Sherman Island’s weakest levee stretch, at the time of research, was said to be on the southwest part of the island; the stretch with the greatest loss of life appeared to be on the eastern and south-east side (where most residences seem to be). Other factors constant and from the perspective of Criterion 2, it is better the weakest stretch of levee is on the other side of the island (according to Criterion 1), so as to ensure more time for evacuation.
–A third criterion reflects the extent to which the island’s levee infrastructure is part and parcel of a wider interconnected critical infrastructure system (ICIS):
- Criterion 3. Levee fragility priority can be in terms of stretch that has the greatest risk to the entailed ICIS. ICIS risk of failure is not the same as risk of levee failure only, as stretches of Sherman Island levees are in fact not just elements in the levee system there but also elements in other critical infrastructures. For example, on Sherman Island, there is the levee stretch with Hwy 160 on top; there are also other stretches that serve as the waterside banks of the deepwater shipping channels; there is another stretch that serves to protect a large wetland berm (as fishing and bird habitat). If those stretches of levee fail, so too by definition do elements fail in the deepwater shipping channel, Hwy 160 or the Delta’s endangered habitat.

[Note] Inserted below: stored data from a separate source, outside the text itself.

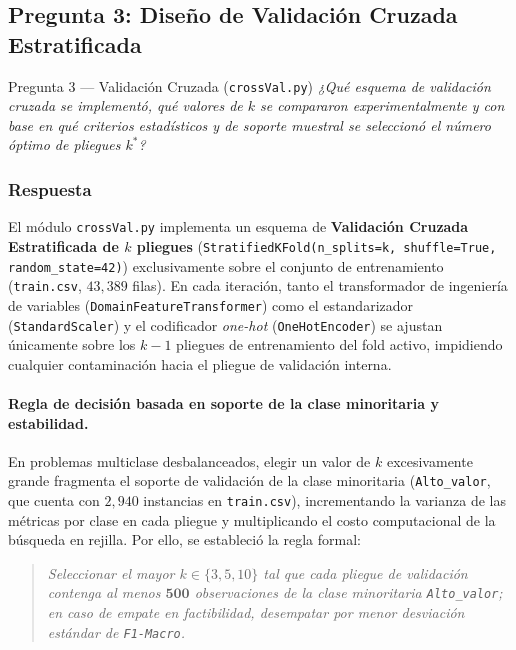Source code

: \documentclass[11pt,a4paper]{article}
\newcommand{\code}[1]{\texttt{\small #1}}
\begin{document}
\subsection{Pregunta 3: Diseño de Validación Cruzada Estratificada}

\begin{pregunta}{Pregunta 3 --- Validación Cruzada (\texttt{crossVal.py})}{}
\textit{¿Qué esquema de validación cruzada se implementó, qué valores de $k$ se compararon experimentalmente y con base en qué criterios estadísticos y de soporte muestral se seleccionó el número óptimo de pliegues $k^*$?}
\end{pregunta}

\subsubsection*{Respuesta}

El módulo \code{crossVal.py} implementa un esquema de \textbf{Validación Cruzada Estratificada de $k$ pliegues} (\code{StratifiedKFold(n\_splits=k, shuffle=True, random\_state=42)}) exclusivamente sobre el conjunto de entrenamiento (\code{train.csv}, $43{,}389$ filas). En cada iteración, tanto el transformador de ingeniería de variables (\code{DomainFeatureTransformer}) como el estandarizador (\code{StandardScaler}) y el codificador \textit{one-hot} (\code{OneHotEncoder}) se ajustan únicamente sobre los $k-1$ pliegues de entrenamiento del fold activo, impidiendo cualquier contaminación hacia el pliegue de validación interna.

\paragraph{Regla de decisión basada en soporte de la clase minoritaria y estabilidad.}
En problemas multiclase desbalanceados, elegir un valor de $k$ excesivamente grande fragmenta el soporte de validación de la clase minoritaria (\code{Alto\_valor}, que cuenta con $2{,}940$ instancias en \code{train.csv}), incrementando la varianza de las métricas por clase en cada pliegue y multiplicando el costo computacional de la búsqueda en rejilla. Por ello, se estableció la regla formal:
\begin{quote}
\textit{Seleccionar el mayor $k \in \{3, 5, 10\}$ tal que cada pliegue de validación contenga al menos $\mathbf{500}$ observaciones de la clase minoritaria \code{Alto\_valor}; en caso de empate en factibilidad, desempatar por menor desviación estándar de \code{F1-Macro}.}
\end{quote}
\end{document}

Criterion 3 compels the risk analyst to ask: What is the effect on the road system or shipping system or wetlands system, when that shared ICIS element on Sherman Island fails? For instance, if a stretch of Hwy 160 fails, road traffic in the Delta would have been detoured; if a stretch of the deepwater shipping channel fails, shipping traffic would have been rerouted to other ports; and so on. Note that in some cases the service cannot continue because there are no default options, e.g., the Sherman Island wetlands berm in terms of its habitat and fish can’t be “rerouted” were its protective levee to fail.
From the perspective of Criterion 3, the risk analyst’s question with respect to the greatest ICIS risk becomes: What infrastructure system that shares one or more ICIS elements on Sherman Island would be affected the most in terms of increasing the probability of its failing as a system, were those Sherman Island elements to fail? The answer: A levee breach anywhere on Sherman Island would increase the probability of the closing the key pumps for the State Water Project. That is, the Pf of the state and federal water projects would increase were Sherman Island to flood, because saltwater would be pulled further up from the San Francisco Bay into the freshwater Delta.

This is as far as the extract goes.